• http://twitter.com/i_praveensharma Praveen Sharma

    There have been many tie-ups and collaborations in the past as well to outclass Google, but Google is still there at the top and tie-ups are gone. Why? Google has smart people to work with than others.

  • http://twitter.com/todayztrendz David Smith

    It’s not often I agree with you Danny, but I do agree that anything Yahoo! or Facebook could offer in partnership would be half-baked and poor. I don’t rate either company very highly when it comes to innovation or engineering.

    Now here’s where you’ll no doubt disagree with me, though:

    The biggest threat to Google isn’t Faceook or Yahoo! It’s the fact that Google are still almost completely reliant on Adwords as their main income. Google have done a great job in 2012 of improving their Adwords revenue by making the organic listings far poorer in terms of quality and variety. This comes at a great cost to Google in terms of reputation. The webmaster / tech community have pretty much unanimously agreed that results are poorer and less relevant since their updates this year. Google are playing the hand they didn’t want to play because of pressure to perform to the shareholders.

    Furthermore, they’ve gone for paid-inclusion for their Shopping channel which has also made this a poorer experience for the shopper (while making Google money), as you have said so yourself Danny. There’s a lot less choice now for the shopper. Another hand Google likely didn’t want to play, but HAD to play.

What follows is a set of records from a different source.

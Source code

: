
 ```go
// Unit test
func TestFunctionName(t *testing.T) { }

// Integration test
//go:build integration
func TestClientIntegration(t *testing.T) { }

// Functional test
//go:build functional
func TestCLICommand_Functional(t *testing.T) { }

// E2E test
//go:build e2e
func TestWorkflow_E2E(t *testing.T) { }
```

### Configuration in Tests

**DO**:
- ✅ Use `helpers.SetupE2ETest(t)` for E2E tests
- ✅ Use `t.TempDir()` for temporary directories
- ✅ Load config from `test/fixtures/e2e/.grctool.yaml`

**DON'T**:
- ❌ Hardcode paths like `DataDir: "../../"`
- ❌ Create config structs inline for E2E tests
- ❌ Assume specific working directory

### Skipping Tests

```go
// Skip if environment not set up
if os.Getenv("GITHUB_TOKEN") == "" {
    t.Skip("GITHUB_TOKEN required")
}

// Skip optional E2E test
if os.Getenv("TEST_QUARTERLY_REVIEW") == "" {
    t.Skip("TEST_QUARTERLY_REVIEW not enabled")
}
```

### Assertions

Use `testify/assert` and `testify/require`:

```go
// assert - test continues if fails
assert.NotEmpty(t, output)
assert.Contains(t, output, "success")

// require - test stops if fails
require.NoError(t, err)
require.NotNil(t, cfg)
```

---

    It’s not that Google will be “caught up to” by another search engine, it’s that Google will keep deliberately sabotaging their commercial organic listings and get to a point where your average searcher will start to truly feel frustrated with Google. I’m sure Google’s decision makers hope that people’s frustration with the organic listings will make them click on ads more (this seems to be the case in the last 12 months), but for how much longer can they rely on that?

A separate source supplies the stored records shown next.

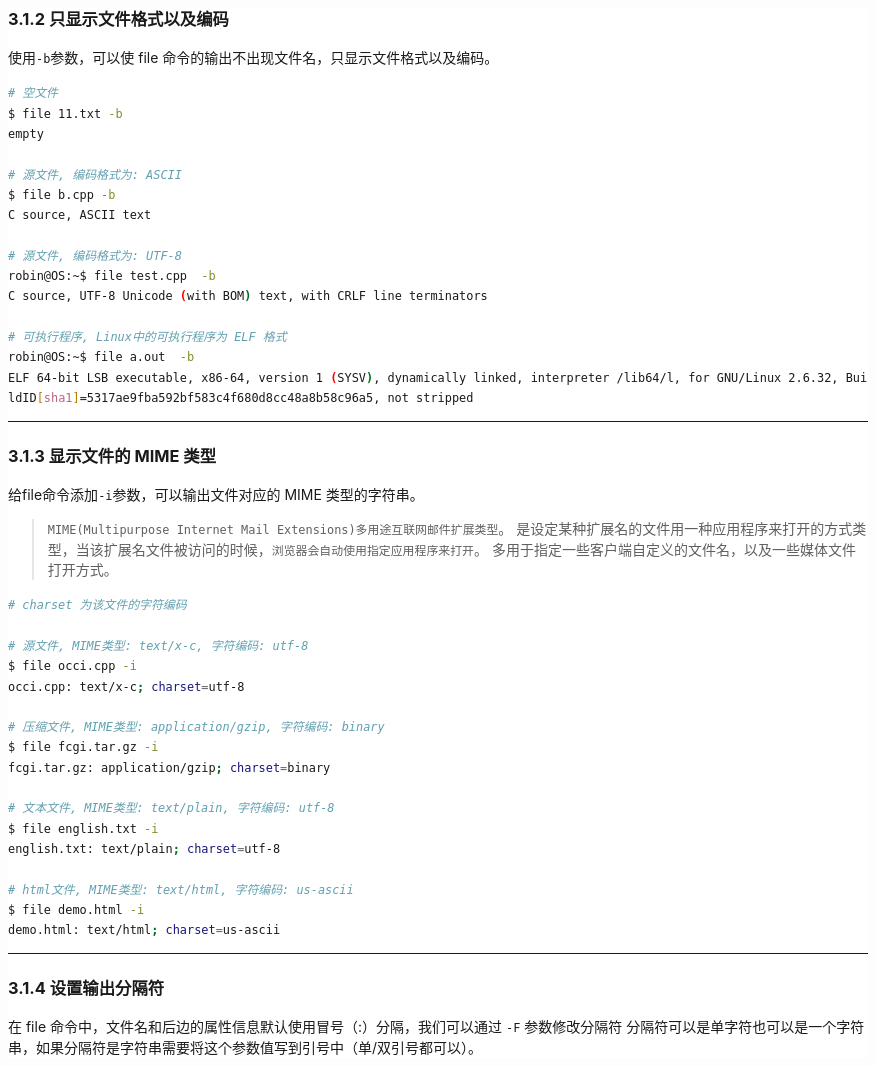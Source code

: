 
### 3.1.2 只显示文件格式以及编码
使用`-b`参数，可以使 file 命令的输出不出现文件名，只显示文件格式以及编码。


```bash
# 空文件
$ file 11.txt -b
empty

# 源文件, 编码格式为: ASCII
$ file b.cpp -b
C source, ASCII text

# 源文件, 编码格式为: UTF-8 
robin@OS:~$ file test.cpp  -b
C source, UTF-8 Unicode (with BOM) text, with CRLF line terminators

# 可执行程序, Linux中的可执行程序为 ELF 格式
robin@OS:~$ file a.out  -b
ELF 64-bit LSB executable, x86-64, version 1 (SYSV), dynamically linked, interpreter /lib64/l, for GNU/Linux 2.6.32, BuildID[sha1]=5317ae9fba592bf583c4f680d8cc48a8b58c96a5, not stripped
```

---
### 3.1.3 显示文件的 MIME 类型
给file命令添加`-i`参数，可以输出文件对应的 MIME 类型的字符串。

> `MIME(Multipurpose Internet Mail Extensions)多用途互联网邮件扩展类型`。
> 是设定某种扩展名的文件用一种应用程序来打开的方式类型，当该扩展名文件被访问的时候，`浏览器会自动使用指定应用程序来打开`。
> 多用于指定一些客户端自定义的文件名，以及一些媒体文件打开方式。


```bash
# charset 为该文件的字符编码

# 源文件, MIME类型: text/x-c, 字符编码: utf-8
$ file occi.cpp -i
occi.cpp: text/x-c; charset=utf-8

# 压缩文件, MIME类型: application/gzip, 字符编码: binary
$ file fcgi.tar.gz -i
fcgi.tar.gz: application/gzip; charset=binary

# 文本文件, MIME类型: text/plain, 字符编码: utf-8
$ file english.txt -i
english.txt: text/plain; charset=utf-8

# html文件, MIME类型: text/html, 字符编码: us-ascii
$ file demo.html -i
demo.html: text/html; charset=us-ascii
```

---
### 3.1.4 设置输出分隔符
在 file 命令中，文件名和后边的属性信息默认使用冒号（:）分隔，我们可以通过 `-F` 参数修改分隔符
分隔符可以是单字符也可以是一个字符串，如果分隔符是字符串需要将这个参数值写到引号中（单/双引号都可以）。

    More and more, we see Adwords taking up the entire above-the-fold area, making organics practically non-existent on many commercial searches. Even Google recognise this as lowering the quality for searchers (See: Top Heavy update), but quick money for Google that pleases their board / shareholders who don’t seem to look past the next 3 months.

    I think deep down most searchers prefer accurate organic listings to clicking on ads because organics offer a richer variety of end-destination websites and are less biased (talking about Google pre-2012 here) than ads. And here’s the most obvious thing: a search engine is designed to search THE INTERNET, not a database of advertisers. That includes commercial searches too. It seems Google is showing us an ever-shrinking internet, when in reality, it’s FAR bigger than their top SERPs show. People use a search engine to search the internet, not to get a list of advertisers and only big brands in the SERPs (who also feature in the ads too). This is not the internet.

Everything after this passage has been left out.